The original author of the Pay Our Military Act, Rep. Mike Coffman, R-Colo., began the hearing on a harsh note by accusing Hale and the Defense Department of failing to correctly interpret the law for political reasons. In his view, the law made possible the recall of thousands of furloughed DOD civilians and the payment of the death gratuity and other special pays.
“My bill cast as wide a net as possible,” Coffman said. “There was a deliberate decision to misinterpret the law for political purposes.”
Angered by the Pentagon’s interpretation of the law, the House on Wednesday and the Senate early Thursday — both by unanimous votes — passed additional legislation to make sure the payments could happen.
But late Wednesday, Defense Secretary Chuck Hagel said the situation was resolved, by working through the nonprofit Fisher House Foundation.
Hale said 29 members of the U.S. military have died since Oct. 1.
Hale also reported that 95 percent of the department’s civilian workers are back at work because of the new Pay Our Military Act, but about 40,000 employees remain on furlough because of how the law was written.
Testifying before the Subcommittee on Readiness of the House Armed Services Committee, Hale called the current government shutdown “a tragedy,” but praised the 10-day-old law that both chambers of Congress passed at the end of September and was signed into law by President Barack Obama.
But Hale said after the Pentagon conferred with the Justice Department on how to interpret the law, officials concluded that not all employees could be recalled from furlough.
“We concluded that POMA did not provide for a blanket recall,” Hale said. “[The law] should have said ‘all civilians.’ It did not.”

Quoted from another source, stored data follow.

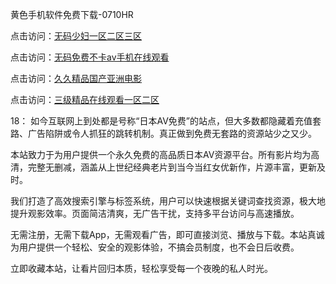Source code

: 黄色手机软件免费下载-0710HR

点击访问：<a href="https://heiliaozj3tjd.pages.dev">无码少妇一区二区三区</a>

点击访问：<a href="https://heiliaowzu4ur.pages.dev">无码免费不卡av手机在线观看</a>

点击访问：<a href="https://heiliaozj3tjd.pages.dev">久久精品国产亚洲电影</a>

点击访问：<a href="https://heiliaowt0d7p.pages.dev">三级精品在线观看一区二区</a>


18：
如今互联网上到处都是号称“日本AV免费”的站点，但大多数都隐藏着充值套路、广告陷阱或令人抓狂的跳转机制。真正做到免费无套路的资源站少之又少。

本站致力于为用户提供一个永久免费的高品质日本AV资源平台。所有影片均为高清，完整无删减，涵盖从上世纪经典老片到当今当红女优新作，片源丰富，更新及时。

我们打造了高效搜索引擎与标签系统，用户可以快速根据关键词查找资源，极大地提升观影效率。页面简洁清爽，无广告干扰，支持多平台访问与高速播放。

无需注册，无需下载App，无需观看广告，即可直接浏览、播放与下载。本站真诚为用户提供一个轻松、安全的观影体验，不搞会员制度，也不会日后收费。

立即收藏本站，让看片回归本质，轻松享受每一个夜晚的私人时光。

<span style="display:none;">[Canonical link](https://github.com/lpn20250710/riben230)</span>
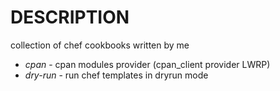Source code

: DESCRIPTION
===========

collection of chef cookbooks written by me

- *cpan* - cpan modules provider (cpan_client provider LWRP)
- *dry-run* - run chef templates in dryrun mode


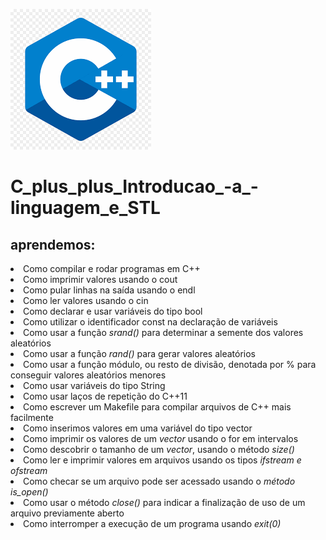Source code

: <img src="https://github.com/marcospatton/C_plus_plus_Introducao_-a_-linguagem_e_STL/blob/main/c.png"></a>

# C_plus_plus_Introducao_-a_-linguagem_e_STL

<h2> aprendemos:</h2>

<li>Como compilar e rodar programas em C++
<li>Como imprimir valores usando o cout
<li>Como pular linhas na saída usando o endl
<li>Como ler valores usando o cin
<li>Como declarar e usar variáveis do tipo bool
<li>Como utilizar o identificador const na declaração de variáveis
<li>Como usar a função <i>srand()</i> para determinar a semente dos valores aleatórios
<li>Como usar a função <i>rand()</i> para gerar valores aleatórios
<li>Como usar a função módulo, ou resto de divisão, denotada por % para conseguir valores aleatórios menores
<li>Como usar variáveis do tipo String
<li>Como usar laços de repetição do C++11
<li>Como escrever um Makefile para compilar arquivos de C++ mais facilmente
<li>Como inserimos valores em uma variável do tipo vector
<li>Como imprimir os valores de um <i>vector</i> usando o for em intervalos
<li>Como descobrir o tamanho de um <i>vector</i>, usando o método <i>size()</i>
<li>Como ler e imprimir valores em arquivos usando os tipos <i>ifstream e ofstream</i>
<li>Como checar se um arquivo pode ser acessado usando o <i>método is_open()</i>
<li>Como usar o método <i>close()</i> para indicar a finalização de uso de um arquivo previamente aberto
<li>Como interromper a execução de um programa usando <i>exit(0)</i>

Because of that, Hale said DOD officials were forced to determine which employees were most essential to the military — a process he called “difficult, time-consuming and hurtful.”

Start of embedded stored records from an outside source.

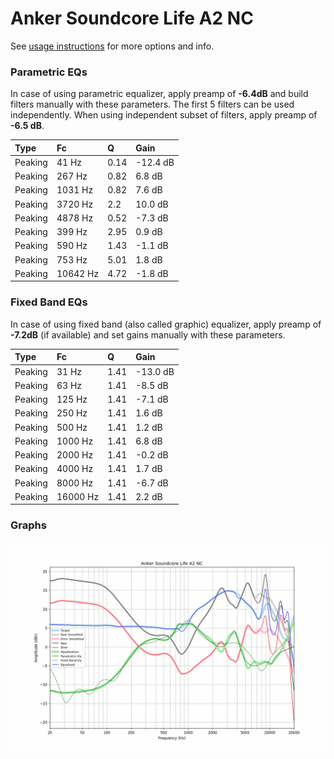 # Anker Soundcore Life A2 NC
See [usage instructions](https://github.com/jaakkopasanen/AutoEq#usage) for more options and info.

### Parametric EQs
In case of using parametric equalizer, apply preamp of **-6.4dB** and build filters manually
with these parameters. The first 5 filters can be used independently.
When using independent subset of filters, apply preamp of **-6.5 dB**.

| Type    | Fc       |    Q | Gain     |
|:--------|:---------|:-----|:---------|
| Peaking | 41 Hz    | 0.14 | -12.4 dB |
| Peaking | 267 Hz   | 0.82 | 6.8 dB   |
| Peaking | 1031 Hz  | 0.82 | 7.6 dB   |
| Peaking | 3720 Hz  | 2.2  | 10.0 dB  |
| Peaking | 4878 Hz  | 0.52 | -7.3 dB  |
| Peaking | 399 Hz   | 2.95 | 0.9 dB   |
| Peaking | 590 Hz   | 1.43 | -1.1 dB  |
| Peaking | 753 Hz   | 5.01 | 1.8 dB   |
| Peaking | 10642 Hz | 4.72 | -1.8 dB  |

### Fixed Band EQs
In case of using fixed band (also called graphic) equalizer, apply preamp of **-7.2dB**
(if available) and set gains manually with these parameters.

| Type    | Fc       |    Q | Gain     |
|:--------|:---------|:-----|:---------|
| Peaking | 31 Hz    | 1.41 | -13.0 dB |
| Peaking | 63 Hz    | 1.41 | -8.5 dB  |
| Peaking | 125 Hz   | 1.41 | -7.1 dB  |
| Peaking | 250 Hz   | 1.41 | 1.6 dB   |
| Peaking | 500 Hz   | 1.41 | 1.2 dB   |
| Peaking | 1000 Hz  | 1.41 | 6.8 dB   |
| Peaking | 2000 Hz  | 1.41 | -0.2 dB  |
| Peaking | 4000 Hz  | 1.41 | 1.7 dB   |
| Peaking | 8000 Hz  | 1.41 | -6.7 dB  |
| Peaking | 16000 Hz | 1.41 | 2.2 dB   |

### Graphs
![](./Anker%20Soundcore%20Life%20A2%20NC.png)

Eventually, Hale said Defense Secretary Chuck Hagel decided that employees who were essential to “direct support” could be recalled. That meant about 98 percent of those civilian workers were back at work on Oct. 7, and will be paid Oct. 15.
About 40,000 civilian employees fell outside of that category, however, most of whom are Army Corps of Engineers workers. Many of them are back at work anyway because their pay was provided by prior years’ funding, but that may run out soon, Hale said. Most of the Army Corps employees who are still on furlough are involved in public affairs or auditing.